Stored data
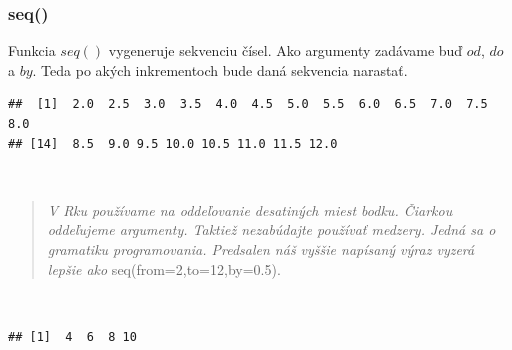\hypertarget{seq}{%
\subsubsection{seq()}\label{seq}}

Funkcia \(seq()\) vygeneruje sekvenciu čísel. Ako argumenty zadávame buď
\(od\), \(do\) a \(by\). Teda po akých inkrementoch bude daná sekvencia
narastať.

\begin{Shaded}
\begin{Highlighting}[]
\NormalTok{(} \NormalTok{, } \NormalTok{, } \NormalTok{)}
\end{Highlighting}
\end{Shaded}

\begin{verbatim}
##  [1]  2.0  2.5  3.0  3.5  4.0  4.5  5.0  5.5  6.0  6.5  7.0  7.5  8.0
## [14]  8.5  9.0 9.5 10.0 10.5 11.0 11.5 12.0
\end{verbatim}

~

\begin{quote}
\emph{V Rku používame na oddeľovanie desatiných miest bodku. Čiarkou
oddeľujeme argumenty. Taktiež nezabúdajte používať medzery. Jedná sa o
gramatiku programovania. Predsalen náš vyššie napísaný výraz vyzerá
lepšie ako} seq(from=2,to=12,by=0.5).
\end{quote}

~

\begin{Shaded}
\begin{Highlighting}[]
\NormalTok{(} \NormalTok{, } \NormalTok{, } \NormalTok{) }
\end{Highlighting}
\end{Shaded}

\begin{verbatim}
## [1]  4  6  8 10
\end{verbatim}

\begin{Shaded}
\begin{Highlighting}[]
\NormalTok{(} \NormalTok{, } \NormalTok{, } \NormalTok{)}
\end{Highlighting}
\end{Shaded}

*Task instructions*. Word for word, give back each entry from above, but skip any picture.

*Expected answer*.
\hypertarget{seq}{%
\subsubsection{seq()}\label{seq}}

Funkcia \(seq()\) vygeneruje sekvenciu čísel. Ako argumenty zadávame buď
\(od\), \(do\) a \(by\). Teda po akých inkrementoch bude daná sekvencia
narastať.

\begin{Shaded}
\begin{Highlighting}[]
\NormalTok{(} \NormalTok{, } \NormalTok{, } \NormalTok{)}
\end{Highlighting}
\end{Shaded}

\begin{verbatim}
##  [1]  2.0  2.5  3.0  3.5  4.0  4.5  5.0  5.5  6.0  6.5  7.0  7.5  8.0
## [14]  8.5  9.0 9.5 10.0 10.5 11.0 11.5 12.0
\end{verbatim}

~

\begin{quote}
\emph{V Rku používame na oddeľovanie desatiných miest bodku. Čiarkou
oddeľujeme argumenty. Taktiež nezabúdajte používať medzery. Jedná sa o
gramatiku programovania. Predsalen náš vyššie napísaný výraz vyzerá
lepšie ako} seq(from=2,to=12,by=0.5).
\end{quote}

~

\begin{Shaded}
\begin{Highlighting}[]
\NormalTok{(} \NormalTok{, } \NormalTok{, } \NormalTok{) }
\end{Highlighting}
\end{Shaded}

\begin{verbatim}
## [1]  4  6  8 10
\end{verbatim}

\begin{Shaded}
\begin{Highlighting}[]
\NormalTok{(} \NormalTok{, } \NormalTok{, } \NormalTok{)}
\end{Highlighting}
\end{Shaded}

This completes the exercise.